In January 2018, Charles Ferenbaugh presented a webinar titled “Bringing Best Practices to a Long-Lived Production Code” in the series Best Practices for HPC Software Developers on the IDEAS Productivity website. In this article, Charles explains challenges faced by the developers of long-lived production codes. Charles is a scientist at Los Alamos National Laboratory.
To view Charles's original webinar, and the full webinar series see the following links:
Bringing Best Practices to a Long-Lived Production Code Series: Best Practices for HPC Software Developers
There's a lot of interest in the scientific software community about how to adopt best practices and improve software quality. In many cases, the discussion assumes (perhaps implicitly) that you’re starting a new project and a new code. But what if you want to introduce best practices to an ongoing, years- or even decades-old project? What if you already have a large and complex code base, a code team with well-established habits, and a user base using the code regularly? While some projects have a history of good software practices, many others have major obstacles to quality: hastily written software, minimal testing and documentation, and little or no software process. A particular difficulty for such projects is a culture that thinks it is “getting along just fine, thank you” by doing what it’s always done.

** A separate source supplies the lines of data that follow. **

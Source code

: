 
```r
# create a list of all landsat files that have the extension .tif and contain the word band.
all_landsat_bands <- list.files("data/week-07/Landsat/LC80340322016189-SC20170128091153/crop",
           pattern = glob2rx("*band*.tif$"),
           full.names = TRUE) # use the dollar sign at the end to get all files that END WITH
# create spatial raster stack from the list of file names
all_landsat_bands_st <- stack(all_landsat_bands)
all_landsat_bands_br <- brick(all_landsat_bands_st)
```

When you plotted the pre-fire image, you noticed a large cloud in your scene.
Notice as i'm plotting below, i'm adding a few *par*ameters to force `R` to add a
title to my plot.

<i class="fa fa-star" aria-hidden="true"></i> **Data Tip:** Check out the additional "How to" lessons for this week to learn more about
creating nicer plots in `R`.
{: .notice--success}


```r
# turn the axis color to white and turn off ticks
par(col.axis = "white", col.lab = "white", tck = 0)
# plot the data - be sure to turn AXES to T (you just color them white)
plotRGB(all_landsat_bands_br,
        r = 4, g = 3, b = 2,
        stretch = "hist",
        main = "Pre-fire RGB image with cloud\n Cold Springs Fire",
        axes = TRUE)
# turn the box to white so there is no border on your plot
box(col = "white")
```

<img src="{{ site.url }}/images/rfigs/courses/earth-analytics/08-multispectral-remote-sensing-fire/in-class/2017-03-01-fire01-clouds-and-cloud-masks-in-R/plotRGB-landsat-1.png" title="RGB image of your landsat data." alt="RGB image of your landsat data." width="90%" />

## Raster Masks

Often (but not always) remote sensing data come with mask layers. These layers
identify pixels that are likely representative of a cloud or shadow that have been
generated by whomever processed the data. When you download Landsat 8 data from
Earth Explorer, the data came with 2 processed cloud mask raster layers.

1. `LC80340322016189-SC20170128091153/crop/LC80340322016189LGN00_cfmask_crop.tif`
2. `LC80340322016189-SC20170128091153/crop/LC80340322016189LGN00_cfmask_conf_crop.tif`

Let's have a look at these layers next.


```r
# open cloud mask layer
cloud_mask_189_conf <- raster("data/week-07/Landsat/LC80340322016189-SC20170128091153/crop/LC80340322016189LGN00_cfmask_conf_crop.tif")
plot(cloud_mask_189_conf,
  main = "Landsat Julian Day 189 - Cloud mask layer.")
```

Historically, many software projects have defined success as “just write the code, and write it fast.” That definition can lead to some short-term benefits. By writing code as rapidly as possible, a software project can quickly develop a capable code and build up a user base. These actions allow the project staff to meet the next deliverable, write the next paper, or get the grant renewed. Such a project can indeed “get along fine,” at least for a while. But later on, the problems become evident. The design is ad hoc, and the code is hard to understand. New team members have a hard time coming on board and contributing. The existing development team has difficulty maintaining the code, adding new features, or optimizing it to run on modern architectures. In short, the project simply isn’t sustainable for the long term.

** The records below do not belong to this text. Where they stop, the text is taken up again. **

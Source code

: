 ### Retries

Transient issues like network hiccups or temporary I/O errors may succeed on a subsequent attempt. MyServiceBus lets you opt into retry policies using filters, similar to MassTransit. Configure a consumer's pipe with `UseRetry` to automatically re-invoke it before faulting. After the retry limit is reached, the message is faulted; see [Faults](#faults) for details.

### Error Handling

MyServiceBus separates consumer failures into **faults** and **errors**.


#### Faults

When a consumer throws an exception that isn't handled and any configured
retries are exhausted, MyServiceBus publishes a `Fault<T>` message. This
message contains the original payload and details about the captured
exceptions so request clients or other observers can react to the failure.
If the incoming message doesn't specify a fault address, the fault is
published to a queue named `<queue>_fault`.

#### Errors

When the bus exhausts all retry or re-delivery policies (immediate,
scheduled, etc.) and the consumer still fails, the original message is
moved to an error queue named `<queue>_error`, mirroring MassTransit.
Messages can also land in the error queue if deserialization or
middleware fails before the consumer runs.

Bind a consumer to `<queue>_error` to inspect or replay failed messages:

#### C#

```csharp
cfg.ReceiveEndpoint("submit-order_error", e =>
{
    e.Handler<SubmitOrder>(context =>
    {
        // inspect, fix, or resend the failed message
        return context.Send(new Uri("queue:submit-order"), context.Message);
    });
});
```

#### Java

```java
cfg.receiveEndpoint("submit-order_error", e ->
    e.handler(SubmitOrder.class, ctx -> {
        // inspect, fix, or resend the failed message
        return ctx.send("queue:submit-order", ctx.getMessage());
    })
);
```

More recently, many projects have tried to introduce more sustainable development practices; but they often run into difficulties. When a project has valued “write the code fast” from the beginning and has grown a culture around that value, the culture tends to affect many aspects of the project:
- How tasking, scheduling, and deliverables are decided
- Which languages, programming models, and tools are used (or avoided)
- How staffing is done (how many developers, and from what background)
- How leadership is selected
- How training and career development are done
- How performance is evaluated
These choices become embedded in the project and reinforce each other, pushing the project in a certain direction. This means that it’s difficult to make much progress in changing practices, unless the underlying values and culture can be changed and past choices can be reversed.
Over the years at Los Alamos National Laboratory, we've seen several software quality initiatives that had minimal impact on our project practices, for many of the reasons described above. But more recently, we’ve also seen management make conscious decisions to adjust their values and make significant changes in how the projects are run, enabling new and better development practices to take hold. In one of our large multiphysics code projects, the development team has been given time and resources for major restructuring of the code base. Build systems and version control are being modernized. Unit testing and performance optimizations are being introduced. The webinar "Bringing Best Practices to a Long-Lived Production Code" tells more of the story of these changes.